Digitization and Decontextualization

The conversations and readings of the past week, while revealing the ways in which the digitization of textual data and text analysis can be extremely helpful to historical research, nonetheless show the many limitations of text analysis and, as Lara Putnam noted in Leon Sharon’s “The Peril and Promise of Historians as Data Creators: Perspective, Structure, and the Problem of Representation”, the dangers present in the “decontextualization of data.” This is also reflected in Jo Guldi’s assessment of the analysis of key words present in the transcripts of parliamentary debates which only reveal the dynamics of legislation within the British Isles, and not the British Empire as a whole. Furthermore, as John Markoff noted concerning his study of French parish cahiers, the regional languages of France in 1789, as well as the different terms that could be employed for the same aristocratic privileges, rendered personal, specialized analysis indispensable for the creation of this study, even though it took on a digital medium. In light of these analyses, it is questionable as to whether human analysis can ever be replaced by digital text analysis, as certain elements of data could be overlooked if not considered within a larger base of information.
This is an issue that I come across in my own research, which primarily engages with documents written by French officials in New France for either the Governor-General or the Ministry of the Marine. While I was unaware of this when I first began my research, certain elements of the text can reveal important details to interpreting the documents. This is particularly the case with handwriting, as well as documents that have different dates. One date is the year in which the document was received by the Ministry of the Marine, whereas the other would likely be the day on which it was written. The only way the two dates, and the correct date of the document, can be established is through an analysis of handwriting. Furthermore, handwriting can also reflect which officials had a secretary. More importantly, however, personal handwriting can indicate if an official, who would have otherwise had a secretary at his disposal, was in a location where bringing a secretary was impossible. This was the case with Charles le Moyne de Longueuil, who was the Governor of Montreal and simultaneously maintained a residence in the Onondaga Nation. An analysis of the handwriting in letters from him to the Governor-General of New France or the Ministry of the Marine can therefore show where he was when he wrote those letters, as he would have had a secretary in Montreal.
In light of the readings and the following conversations in class, I am wondering if these nuances, which can be pivotal in the correct interpretation of a document, can be reflected purely through digital text analysis. Furthermore, if they were reflected, would other information present in the document and its composition be overlooked? In this capacity, is it possible for text analysis to become a reliable means to evaluate (or at least summarize) archival sources without human intervention?

Online versus Physical Space: Are they really that different?

With the rise of text-based search queues and online databases, I wonder how might text-searches their algorithms create unpredictable new modes of research.

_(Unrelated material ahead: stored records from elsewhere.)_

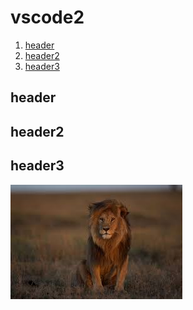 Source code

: # vscode2

1. [header](#header)
2. [header2](#header2)
3. [header3](#header3)

## header<a name= "header"></a>
## header2<a name= "header2"></a>
## header3<a name= "header3"></a>

![lion](images/download.jpg)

In a physical archive, a researcher can utilize a finding aid and seek help from an archivist in order to create a clear gameplan and subsequently go through a collection with precision and meticulous form. With an online database, often times, a historian might plug in key words and set limits on the search. The researcher no longer is digging through boxes and folders to uncover data. Instead, they are opening curated data that an algorithm decided was most relevant.  Does this negatively impact the discovery of new sources? There have been countless times in which a researcher discovers new and exciting information within a folder or box they were going through, while looking for another source. Because text-based searches pull up only curated content from your search, will these random yet important discoveries occur less? Are historians and researchers missing out on important data by utilizing online databases?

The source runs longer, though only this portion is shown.